Persoalan Rumah Tangga di Balik Tewasnya Satu Keluarga di Balaraja
Satu keluarga yang tewas di Balaraja, Kabupaten Tangerang, akibat cekcok berkepanjangan antara suami dan istri. Kejadian ini menambah daftar masalah keluarga yang mengorbankan anak-anak.
Oleh
STEFANUS ATO
·2 menit baca
Satu keluarga terdiri dari ayah dan dua anak yang tewas di Desa Gembong, Balaraja, Kabupaten Tangerang, akibat pembunuhan dan bunuh diri. Ayah dari dua anak itu, Robbi (37), sebelum membunuh dua anaknya, NC (14) dan GAR (3), serta bunuh diri, sempat mengancam istrinya akan membunuh anak-anaknya.
”Dari keterangan ibu mertua R, sejak pertengan bulan puasa, R sering cekcok mulut dengan istrinya. Dia juga mengancam akan membunuh istrinya sehingga istrinya meninggalkan rumah,” kata Kepala Kepolisian Resor Kota Tangerang Komisaris Besar Ade Ary Syam, Jumat (12/6/2020), di Tangerang.

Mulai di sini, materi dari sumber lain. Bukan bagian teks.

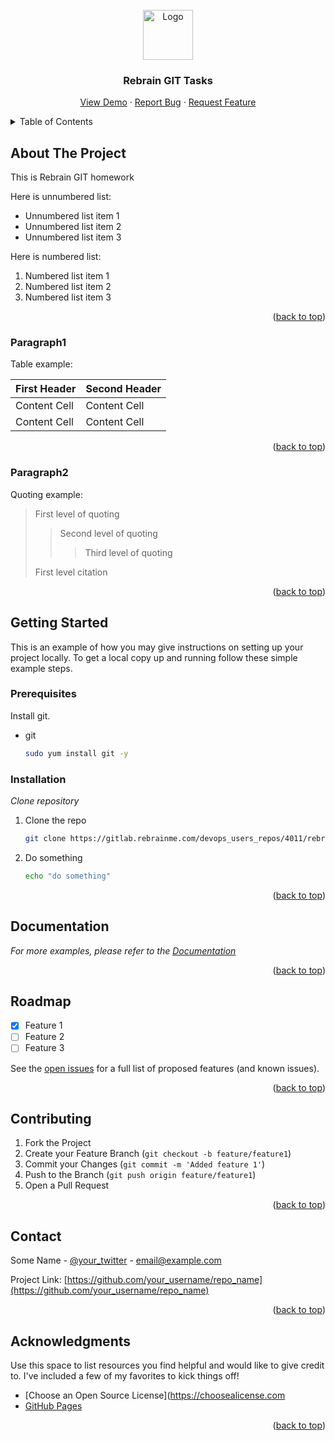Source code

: <!-- Logo -->
<br />
<div align="center">
  <a href="https://gitlab.rebrainme.com/devops_users_repos/4011/rebrain-devops-task1">
    <img src="https://enpetyaks.github.io/images/fout.jpg" alt="Logo" width="80" height="80">
  </a>

  <h3 align="center">Rebrain GIT Tasks</h3>

  <p align="center">
    <a href="#">View Demo</a>
    ·
    <a href="#">Report Bug</a>
    ·
    <a href="#">Request Feature</a>
  </p>
</div>



<!-- TABLE OF CONTENTS -->
<details>
  <summary>Table of Contents</summary>
  <ol>
    <li><a href="#about-the-project">About The Project</a></li>
    <li><a href="#Paragraph1">Paragraph1</a></li>
    <li><a href="#Paragraph2">Paragraph2</a></li>
    <li><a href="#acknowledgments">Acknowledgments</a></li>
  </ol>
</details>



<!-- ABOUT THE PROJECT -->
## About The Project

This is Rebrain GIT homework

Here is unnumbered list:
* Unnumbered list item 1
* Unnumbered list item 2
* Unnumbered list item 3

Here is numbered list:
1. Numbered list item 1
2. Numbered list item 2
3. Numbered list item 3


<p align="right">(<a href="#top">back to top</a>)</p>


<!-- PARAGRAPH1 -->
### Paragraph1

Table example:

First Header  | Second Header
------------- | -------------
Content Cell  | Content Cell
Content Cell  | Content Cell


<p align="right">(<a href="#top">back to top</a>)</p>

<!-- PARAGRAPH2 -->
### Paragraph2

Quoting example:

> First level of quoting
>> Second level of quoting
>>> Third level of quoting
>
>First level citation

<p align="right">(<a href="#top">back to top</a>)</p>



## Getting Started

This is an example of how you may give instructions on setting up your project locally.
To get a local copy up and running follow these simple example steps.

### Prerequisites

Install git.
* git
  ```sh
  sudo yum install git -y
  ```

### Installation

_Clone repository_

1. Clone the repo
   ```sh
   git clone https://gitlab.rebrainme.com/devops_users_repos/4011/rebrain-devops-task1.git
   ```
2. Do something
   ```sh
   echo "do something"
   ```


<p align="right">(<a href="#top">back to top</a>)</p>


## Documentation

_For more examples, please refer to the [Documentation](#)_


<p align="right">(<a href="#top">back to top</a>)</p>

<!-- ROADMAP -->
## Roadmap

- [x] Feature 1
- [ ] Feature 2
- [ ] Feature 3

See the [open issues](#) for a full list of proposed features (and known issues).

<p align="right">(<a href="#top">back to top</a>)</p>



<!-- CONTRIBUTING -->
## Contributing

1. Fork the Project
2. Create your Feature Branch (`git checkout -b feature/feature1`)
3. Commit your Changes (`git commit -m 'Added feature 1'`)
4. Push to the Branch (`git push origin feature/feature1`)
5. Open a Pull Request

<p align="right">(<a href="#top">back to top</a>)</p>


<!-- CONTACT -->
## Contact

Some Name - [@your_twitter](https://twitter.com/your_username) - email@example.com

Project Link: [https://github.com/your_username/repo_name](https://github.com/your_username/repo_name)

<p align="right">(<a href="#top">back to top</a>)</p>



<!-- ACKNOWLEDGMENTS -->
## Acknowledgments

Use this space to list resources you find helpful and would like to give credit to. I've included a few of my favorites to kick things off!

* [Choose an Open Source License](https://choosealicense.com
* [GitHub Pages](https://pages.github.com)

<p align="right">(<a href="#top">back to top</a>)</p>
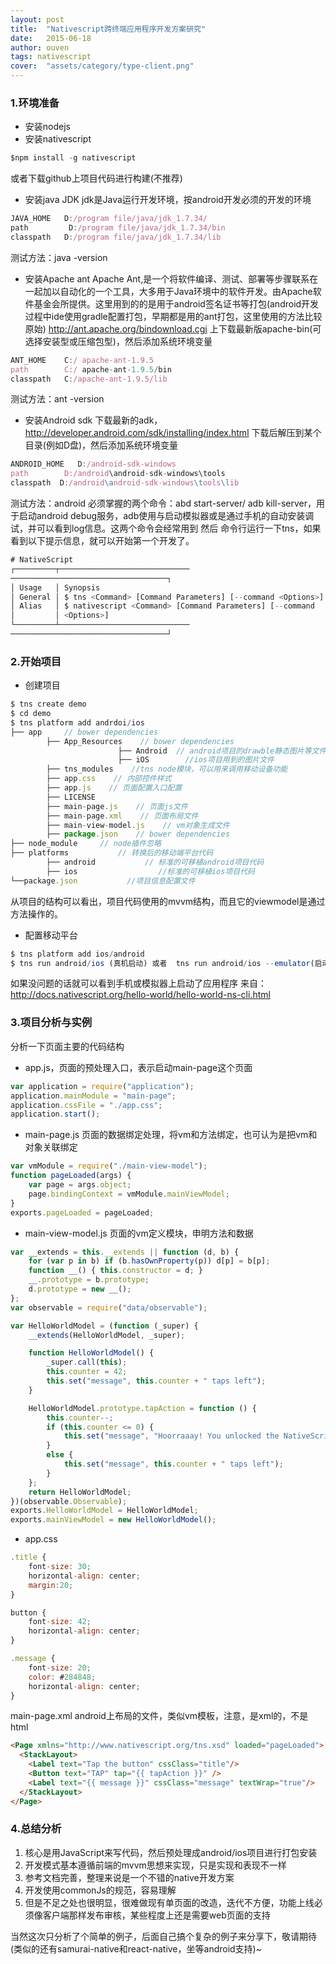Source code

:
 ```yaml
---
layout: post
title:  "Nativescript跨终端应用程序开发方案研究"
date:   2015-06-18
author: ouven
tags: nativescript
cover:  "assets/category/type-client.png"
---
```


### 1.环境准备
- 安装nodejs
- 安装nativescript

```javascript
$npm install -g nativescript
```

或者下载github上项目代码进行构建(不推荐)
- 安装java JDK
jdk是Java运行开发环境，按android开发必须的开发的环境
    
```javascript
JAVA_HOME   D:/program file/java/jdk_1.7.34/
path         D:/program file/java/jdk_1.7.34/bin
classpath   D:/program file/java/jdk_1.7.34/lib
```

测试方法：java -version

- 安装Apache ant
Apache Ant,是一个将软件编译、测试、部署等步骤联系在一起加以自动化的一个工具，大多用于Java环境中的软件开发。由Apache软件基金会所提供。这里用到的的是用于android签名证书等打包(android开发过程中ide使用gradle配置打包，早期都是用的ant打包，这里使用的方法比较原始)
http://ant.apache.org/bindownload.cgi 上下载最新版apache-bin(可选择安装型或压缩包型)，然后添加系统环境变量

```javascript
ANT_HOME    C:/ apache-ant-1.9.5
path        C:/ apache-ant-1.9.5/bin
classpath   C:/apache-ant-1.9.5/lib
```

测试方法：ant -version

- 安装Android sdk
下载最新的adk，http://developer.android.com/sdk/installing/index.html 下载后解压到某个目录(例如D盘)，然后添加系统环境变量

```javascript
ANDROID_HOME   D:/android-sdk-windows
path        D:/android\android-sdk-windows\tools
classpath  D:/android\android-sdk-windows\tools\lib
```

测试方法：android
必须掌握的两个命令：abd start-server/ adb kill-server，用于启动android debug服务，adb使用与启动模拟器或是通过手机的自动安装调试，并可以看到log信息。这两个命令会经常用到
然后 命令行运行一下tns，如果看到以下提示信息，就可以开始第一个开发了。

```javascript
# NativeScript
┌─────────┬─────────────────────────────
───────────────────────────────────┐
│ Usage   │ Synopsis                                                       │
│ General │ $ tns <Command> [Command Parameters] [--command <Options>]     │
│ Alias   │ $ nativescript <Command> [Command Parameters] [--command       │
│         │ <Options>]                                                     │
└─────────┴─────────────────────────────
───────────────────────────────────┘
```

### 2.开始项目
- 创建项目

```javascript
$ tns create demo
$ cd demo
$ tns platform add andrdoi/ios
├── app     // bower dependencies
        ├── App_Resources    // bower dependencies
                        ├── Android  // android项目的drawble静态图片等文件，项目转换的时候直接拷贝到android项目下
                        ├── iOS        //ios项目用到的图片文件
        ├── tns_modules    //tns node模块，可以用来调用移动设备功能
        ├── app.css    // 内部控件样式
        ├── app.js    // 页面配置入口配置
        ├── LICENSE
        ├── main-page.js    // 页面js文件
        ├── main-page.xml    // 页面布局文件
        ├── main-view-model.js    // vm对象生成文件
        ├── package.json    // bower dependencies
├── node_module     // node插件忽略
├── platforms           // 转换后的移动端平台代码
        ├── android           // 标准的可移植android项目代码
        ├── ios                  //标准的可移植ios项目代码
└──package.json           //项目信息配置文件 
```
从项目的结构可以看出，项目代码使用的mvvm结构，而且它的viewmodel是通过方法操作的。

- 配置移动平台

```javascript
$ tns platform add ios/android
$ tns run android/ios (真机启动) 或者  tns run android/ios --emulator(启动模拟器)
```

如果没问题的话就可以看到手机或模拟器上启动了应用程序
来自： http://docs.nativescript.org/hello-world/hello-world-ns-cli.html

### 3.项目分析与实例
分析一下页面主要的代码结构
- app.js，页面的预处理入口，表示启动main-page这个页面

```javascript
var application = require("application");
application.mainModule = "main-page";
application.cssFile = "./app.css";
application.start();
```

- main-page.js 页面的数据绑定处理，将vm和方法绑定，也可认为是把vm和对象关联绑定

```javascript
var vmModule = require("./main-view-model");
function pageLoaded(args) {
    var page = args.object;
    page.bindingContext = vmModule.mainViewModel;
}
exports.pageLoaded = pageLoaded;
```

- main-view-model.js 页面的vm定义模块，申明方法和数据

```javascript
var __extends = this.__extends || function (d, b) {
    for (var p in b) if (b.hasOwnProperty(p)) d[p] = b[p];
    function __() { this.constructor = d; }
    __.prototype = b.prototype;
    d.prototype = new __();
};
var observable = require("data/observable");

var HelloWorldModel = (function (_super) {
    __extends(HelloWorldModel, _super);

    function HelloWorldModel() {
        _super.call(this);
        this.counter = 42;
        this.set("message", this.counter + " taps left");
    }

    HelloWorldModel.prototype.tapAction = function () {
        this.counter--;
        if (this.counter <= 0) {
            this.set("message", "Hoorraaay! You unlocked the NativeScript clicker achievement!");
        }
        else {
            this.set("message", this.counter + " taps left");
        }
    };
    return HelloWorldModel;
})(observable.Observable);
exports.HelloWorldModel = HelloWorldModel;
exports.mainViewModel = new HelloWorldModel();
```

- app.css

```javascript
.title {
    font-size: 30;
    horizontal-align: center;
    margin:20;
}

button {
    font-size: 42;
    horizontal-align: center;
}

.message {
    font-size: 20;
    color: #284848;
    horizontal-align: center;
}
```

main-page.xml android上布局的文件，类似vm模板，注意，是xml的，不是html

```html
<Page xmlns="http://www.nativescript.org/tns.xsd" loaded="pageLoaded">
  <StackLayout>
    <Label text="Tap the button" cssClass="title"/>
    <Button text="TAP" tap="{{ tapAction }}" />
    <Label text="{{ message }}" cssClass="message" textWrap="true"/>
  </StackLayout>
</Page>
```

### 4.总结分析
1. 核心是用JavaScript来写代码，然后预处理成android/ios项目进行打包安装
2. 开发模式基本遵循前端的mvvm思想来实现，只是实现和表现不一样
3. 参考文档完善，整理来说是一个不错的native开发方案
4. 开发使用commonJs的规范，容易理解
5. 但是不足之处也很明显，很难做现有单页面的改造，迭代不方便，功能上线必须像客户端那样发布审核，某些程度上还是需要web页面的支持

当然这次只分析了个简单的例子，后面自己搞个复杂的例子来分享下，敬请期待(类似的还有samurai-native和react-native，坐等android支持)~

Ade mengatakan, sebelum terjadi pembunuhan, istri R berkunjung ke rumah mereka, 11 Juni 2020. Sekitar pukul 22.00, R kembali terlibat pertengkaran dengan istrinya dan mengancam akan membunuh kedua anaknya. Ancaman itu terbukti terjadi lantaran setelah istri R meninggalkan rumah, satu keluarga tersebut kemudian ditemukan tewas.
Dari hasil otopsi forensik, diketahui dua anak R meninggal akibat kelebihan cairan di paru-paru. Hasil forensik ini menguatkan fakta di lapangan kalau dua anak R ditemukan di dalam tong air dengan posisi kepala di bagian dalam tong.
”Kalau korban R ditemukan ada bekas jeratan dan patah tulang di bagian leher. Ini menunjukkan korban bunuh diri karena ada cairan sperma yang keluar dari tubuh korban,” ujarnya.
Dari hasil penyidikan polisi, kasus pembunuhan satu keluarga itu dilakukan oleh pelaku tunggal atau satu orang, yaitu R. Polisi belum menemukan fakta keterlibatan pihak lain dari kejadian memilukan itu.
Anak jadi korban
Kasus keretakan hubungan keluarga dengan mengorbankan anak-anak merupakan peristiwa berulang yang sering terjadi di Indonesia. Situasi ini merupakan ironi lantaran keluarga merupakan benteng pertama perlindungan anak-anak.
Anak korban kekerasan keluarga yang lazim ditemukan, yakni korban eksploitasi atau kekerasan seksual. Misalnya, pada 6 Maret 2020, publik digemparkan dengan kasus pembunuhan terhadap seorang bocah berusia lima tahun, APA, yang dilakukan oleh seorang remaja perempuan, NF (15), di Jakarta Pusat.
Dalam perjalanannya, NF kemudian diketahui merupakan korban kekerasan seksual oleh tiga pria yang berujung kehamilan 14 minggu. Ironisnya, dua dari tiga pria itu masih merupakan anak dari kakak dan cucu dari ibu tiri NF yang tinggal bersama NF.
Direktur Jenderal Rehabilitasi Sosial Kemensos Harry Hikmat mengatakan, NF memendam perbuatan para pelaku karena selain menerima ancaman, ia juga takut pengakuannya akan mengganggu keutuhan rumah tangga ayah dan ibu tirinya. Sebab, dua pelaku masih ada hubungan keluarga dengan sang ibu.
NF memendam perbuatan para pelaku karena selain menerima ancaman, ia juga takut pengakuannya akan mengganggu keutuhan rumah tangga ayah dan ibu tirinya. Sebab, dua pelaku masih ada hubungan keluarga dengan sang ibu.
Harry menduga pemerkosaan-pemerkosaan tersebut punya hubungan sebab-akibat dengan pembunuhan APA. Menurut dia, NF menyampaikan bahwa ia terbayang dengan wajah pemerkosanya saat menghabisi nyawa korban, (Kompas, 16/5/2020).